Aujourd’hui, une grande partie des formes familiales de cancers fréquents (sein ou côlon) n’est pas expliquée par la ségrégation de l’allèle muté d’un gène déjà identifié. Les études d’épidémiologie génétique suggèrent l’existence de modes de transmission récessifs ou oligogéniques. L’identification des gènes responsables passe alors par des études d’association puissantes et/ou des études de liaison non paramétriques (paires de germains atteints), reposant sur la constitution de groupes de patients et de témoins judicieusement sélectionnés et nécessitant de très nombreux génotypages [17, 18]. De plus, il faut prendre en compte les interactions avec l’environnement, autre source de difficultés de ces analyses [19]. Enfin, on peut s’attendre à ce que ces gènes, une fois identifiés, soient chacun associés à une élévation modérée du risque tumoral ; l’histoire familiale sera alors rarement révélatrice d’une prédisposition. Les indications des tests seront tributaires des capacités d’analyse génétique et de la définition d’une prise en charge adaptée, une limite commune à toutes les maladies multifactorielles. Les polymorphismes des gènes du métabolisme des mutagènes et de certaines hormones, de la régulation de la réponse immune, de la réparation de l’ADN, voire de l’angiogenèse sont de très bon candidats [17], dont l’identification devrait ouvrir de nouvelles voies de recherche dans la chimioprévention des cancers.

Conclusions et perspectives

L’essentiel des gènes de prédisposition aux cancers obéissant à un modèle mendélien dominant ont été identifiés, d’autres associés à des prédispositions au déterminisme plus complexe devraient sans doute être identifiés dans les prochaines années. Néanmoins, il reste pour les premiers gènes identifiés encore bien des questions à résoudre. Pourquoi, alors qu’un gène a une expression ubiquitaire, son altération est-elle associée à un risque tumoral spécifique d’un tissu ? Il en est ainsi de la prédisposition au rétinoblastome : alors que la protéine RB a un rôle clé dans le contrôle du cycle cellulaire, son absence a un effet tumoral limité à la fois dans l’espace et dans le temps, les neuroblastes de la rétine de l’enfant de moins de deux ans principalement.
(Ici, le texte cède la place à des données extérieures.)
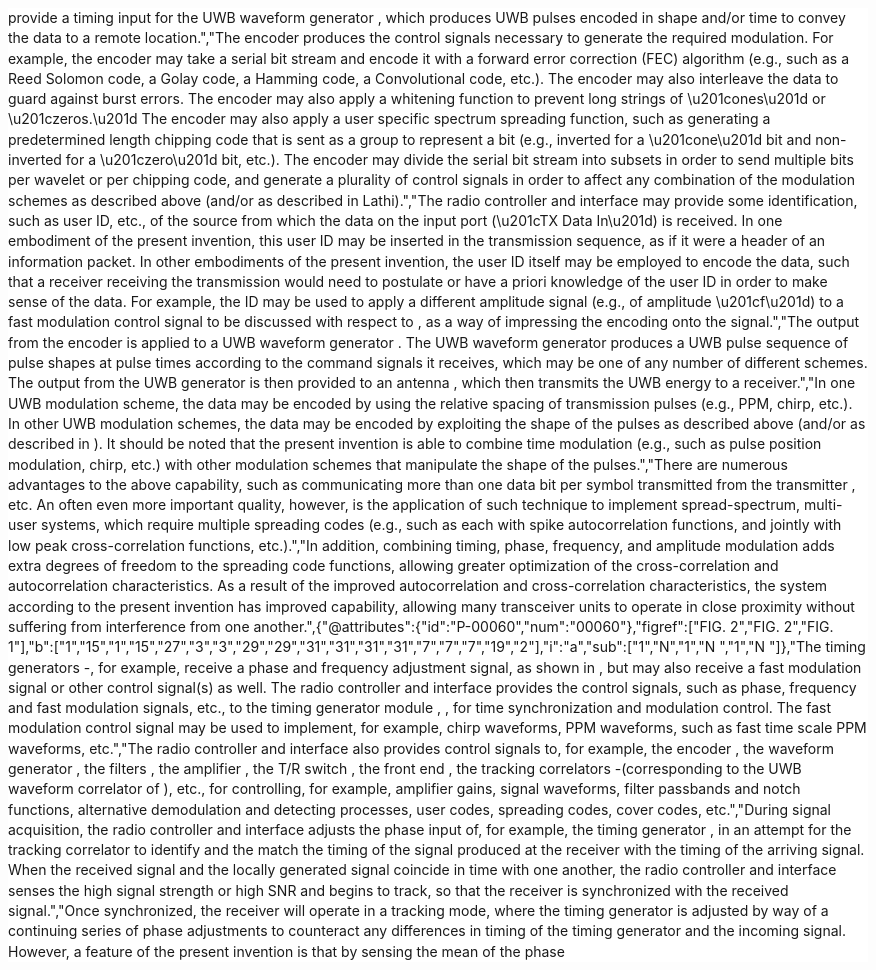 provide a timing input for the UWB waveform generator , which produces UWB pulses encoded in shape and\/or time to convey the data to a remote location.","The encoder  produces the control signals necessary to generate the required modulation. For example, the encoder  may take a serial bit stream and encode it with a forward error correction (FEC) algorithm (e.g., such as a Reed Solomon code, a Golay code, a Hamming code, a Convolutional code, etc.). The encoder  may also interleave the data to guard against burst errors. The encoder  may also apply a whitening function to prevent long strings of \u201cones\u201d or \u201czeros.\u201d The encoder  may also apply a user specific spectrum spreading function, such as generating a predetermined length chipping code that is sent as a group to represent a bit (e.g., inverted for a \u201cone\u201d bit and non-inverted for a \u201czero\u201d bit, etc.). The encoder  may divide the serial bit stream into subsets in order to send multiple bits per wavelet or per chipping code, and generate a plurality of control signals in order to affect any combination of the modulation schemes as described above (and\/or as described in Lathi).","The radio controller and interface  may provide some identification, such as user ID, etc., of the source from which the data on the input port (\u201cTX Data In\u201d) is received. In one embodiment of the present invention, this user ID may be inserted in the transmission sequence, as if it were a header of an information packet. In other embodiments of the present invention, the user ID itself may be employed to encode the data, such that a receiver receiving the transmission would need to postulate or have a priori knowledge of the user ID in order to make sense of the data. For example, the ID may be used to apply a different amplitude signal (e.g., of amplitude \u201cf\u201d) to a fast modulation control signal to be discussed with respect to , as a way of impressing the encoding onto the signal.","The output from the encoder  is applied to a UWB waveform generator . The UWB waveform generator  produces a UWB pulse sequence of pulse shapes at pulse times according to the command signals it receives, which may be one of any number of different schemes. The output from the UWB generator  is then provided to an antenna , which then transmits the UWB energy to a receiver.","In one UWB modulation scheme, the data may be encoded by using the relative spacing of transmission pulses (e.g., PPM, chirp, etc.). In other UWB modulation schemes, the data may be encoded by exploiting the shape of the pulses as described above (and\/or as described in ). It should be noted that the present invention is able to combine time modulation (e.g., such as pulse position modulation, chirp, etc.) with other modulation schemes that manipulate the shape of the pulses.","There are numerous advantages to the above capability, such as communicating more than one data bit per symbol transmitted from the transmitter , etc. An often even more important quality, however, is the application of such technique to implement spread-spectrum, multi-user systems, which require multiple spreading codes (e.g., such as each with spike autocorrelation functions, and jointly with low peak cross-correlation functions, etc.).","In addition, combining timing, phase, frequency, and amplitude modulation adds extra degrees of freedom to the spreading code functions, allowing greater optimization of the cross-correlation and autocorrelation characteristics. As a result of the improved autocorrelation and cross-correlation characteristics, the system according to the present invention has improved capability, allowing many transceiver units to operate in close proximity without suffering from interference from one another.",{"@attributes":{"id":"P-00060","num":"00060"},"figref":["FIG. 2","FIG. 2","FIG. 1"],"b":["1","15","1","15","27","3","3","29","29","31","31","31","31","7","7","7","19","2"],"i":"a","sub":["1","N","1","N ","1","N "]},"The timing generators -, for example, receive a phase and frequency adjustment signal, as shown in , but may also receive a fast modulation signal or other control signal(s) as well. The radio controller and interface  provides the control signals, such as phase, frequency and fast modulation signals, etc., to the timing generator module , , for time synchronization and modulation control. The fast modulation control signal may be used to implement, for example, chirp waveforms, PPM waveforms, such as fast time scale PPM waveforms, etc.","The radio controller and interface  also provides control signals to, for example, the encoder , the waveform generator , the filters , the amplifier , the T\/R switch , the front end , the tracking correlators -(corresponding to the UWB waveform correlator  of ), etc., for controlling, for example, amplifier gains, signal waveforms, filter passbands and notch functions, alternative demodulation and detecting processes, user codes, spreading codes, cover codes, etc.","During signal acquisition, the radio controller and interface  adjusts the phase input of, for example, the timing generator , in an attempt for the tracking correlator to identify and the match the timing of the signal produced at the receiver with the timing of the arriving signal. When the received signal and the locally generated signal coincide in time with one another, the radio controller and interface  senses the high signal strength or high SNR and begins to track, so that the receiver is synchronized with the received signal.","Once synchronized, the receiver will operate in a tracking mode, where the timing generator is adjusted by way of a continuing series of phase adjustments to counteract any differences in timing of the timing generator and the incoming signal. However, a feature of the present invention is that by sensing the mean of the phase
Une autre question concerne les gènes dont l’altération transmise selon le mode dominant nécessite une inactivation somatique du second allèle. Existe-t-il une haplo-insuffisance dans les cellules non tumorales des personnes mutées ? La réponse à cette question est très importante pour les gènes de stabilité du génome : en effet, si l’altération d’un seul allèle BRCA1 ou BRCA2 est associée à un défaut de réparation de l’ADN, alors on peut craindre un effet mutagène plus important des rayons X utilisés pour la surveillance mammaire.

Enfin, nous n’avons évoqué dans cet article que les gènes associés à une augmentation du risque de survenue d’un cancer. Il faut s’interroger maintenant sur l’existence de déterminants génétiques constitutionnels influençant la réponse à la chimiothérapie et à la radiothérapie, mais aussi le processus métastatique. Quelle est la part des variations génétiques constitutionnelles ? En d’autres termes, les réponses aux traitements et le processus métastatique sont-ils inscrits dans le seul patrimoine génétique de la tumeur, ou également dans celui de l’hôte ? Il s’agit là d’un champ de la pharmacogénétique en pleine ouverture, l’identification de ces facteurs génétiques étant un grand défi. Les recherches reposeront en partie sur la constitution de banques de tumeurs ayant des annotations cliniques et associées à la conservation d’ADN constitutionnel. L’enjeu est de proposer un traitement individuel le plus adapté possible.